**ACTION ITEM:**
Copy all lines in the data that contain the string "Gondi".
━━ MATERIAL PROVIDED ━━
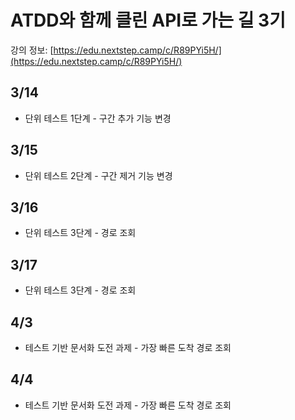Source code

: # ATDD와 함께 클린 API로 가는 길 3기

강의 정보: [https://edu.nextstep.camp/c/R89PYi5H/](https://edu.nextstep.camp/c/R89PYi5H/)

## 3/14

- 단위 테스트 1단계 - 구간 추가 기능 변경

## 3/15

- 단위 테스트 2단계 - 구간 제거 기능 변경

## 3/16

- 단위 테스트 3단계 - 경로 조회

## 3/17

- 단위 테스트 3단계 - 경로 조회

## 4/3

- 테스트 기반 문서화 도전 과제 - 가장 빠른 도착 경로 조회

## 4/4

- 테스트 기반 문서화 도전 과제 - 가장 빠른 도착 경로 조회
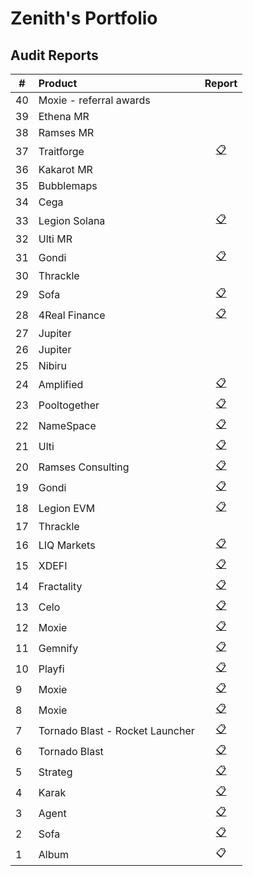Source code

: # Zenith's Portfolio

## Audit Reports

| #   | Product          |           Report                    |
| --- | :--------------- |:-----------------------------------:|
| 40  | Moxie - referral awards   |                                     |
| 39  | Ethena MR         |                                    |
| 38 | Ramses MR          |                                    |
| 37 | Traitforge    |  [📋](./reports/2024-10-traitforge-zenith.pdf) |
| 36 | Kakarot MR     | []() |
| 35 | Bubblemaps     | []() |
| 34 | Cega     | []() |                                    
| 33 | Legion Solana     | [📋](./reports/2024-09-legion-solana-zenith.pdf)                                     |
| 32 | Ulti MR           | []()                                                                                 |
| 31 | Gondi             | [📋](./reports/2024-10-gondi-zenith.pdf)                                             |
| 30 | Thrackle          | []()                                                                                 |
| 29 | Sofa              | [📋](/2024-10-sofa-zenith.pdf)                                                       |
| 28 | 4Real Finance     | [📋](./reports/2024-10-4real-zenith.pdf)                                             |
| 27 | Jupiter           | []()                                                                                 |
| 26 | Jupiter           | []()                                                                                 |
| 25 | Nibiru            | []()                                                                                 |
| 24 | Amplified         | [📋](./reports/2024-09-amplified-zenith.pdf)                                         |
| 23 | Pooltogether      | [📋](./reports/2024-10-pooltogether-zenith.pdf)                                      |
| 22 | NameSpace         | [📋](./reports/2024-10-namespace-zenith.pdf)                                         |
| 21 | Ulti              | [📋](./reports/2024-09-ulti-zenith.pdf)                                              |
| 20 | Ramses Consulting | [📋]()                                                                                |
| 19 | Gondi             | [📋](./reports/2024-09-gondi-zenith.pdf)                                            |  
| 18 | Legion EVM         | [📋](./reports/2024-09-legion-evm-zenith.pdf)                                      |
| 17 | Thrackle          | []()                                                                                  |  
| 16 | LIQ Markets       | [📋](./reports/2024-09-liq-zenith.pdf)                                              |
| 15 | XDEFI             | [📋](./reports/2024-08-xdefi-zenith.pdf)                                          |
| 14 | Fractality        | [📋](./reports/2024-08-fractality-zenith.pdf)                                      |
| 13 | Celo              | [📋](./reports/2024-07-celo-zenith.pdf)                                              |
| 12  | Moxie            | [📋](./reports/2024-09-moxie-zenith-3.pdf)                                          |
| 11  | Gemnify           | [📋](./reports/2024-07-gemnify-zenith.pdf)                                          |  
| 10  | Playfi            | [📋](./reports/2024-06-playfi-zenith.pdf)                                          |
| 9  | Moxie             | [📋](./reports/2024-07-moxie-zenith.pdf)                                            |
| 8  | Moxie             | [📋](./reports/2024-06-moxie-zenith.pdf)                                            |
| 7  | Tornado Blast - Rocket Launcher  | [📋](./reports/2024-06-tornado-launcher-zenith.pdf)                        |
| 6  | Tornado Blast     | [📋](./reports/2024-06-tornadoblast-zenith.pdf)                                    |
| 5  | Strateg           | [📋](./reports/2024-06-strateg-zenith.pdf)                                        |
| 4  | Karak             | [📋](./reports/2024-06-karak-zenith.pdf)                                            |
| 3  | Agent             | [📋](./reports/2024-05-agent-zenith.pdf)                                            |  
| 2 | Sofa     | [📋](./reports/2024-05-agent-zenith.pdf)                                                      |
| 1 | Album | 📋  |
━━━
**ANSWER SPACE:**
| 31 | Gondi             | [📋](./reports/2024-10-gondi-zenith.pdf)                                             |
| 19 | Gondi             | [📋](./reports/2024-09-gondi-zenith.pdf)                                            |  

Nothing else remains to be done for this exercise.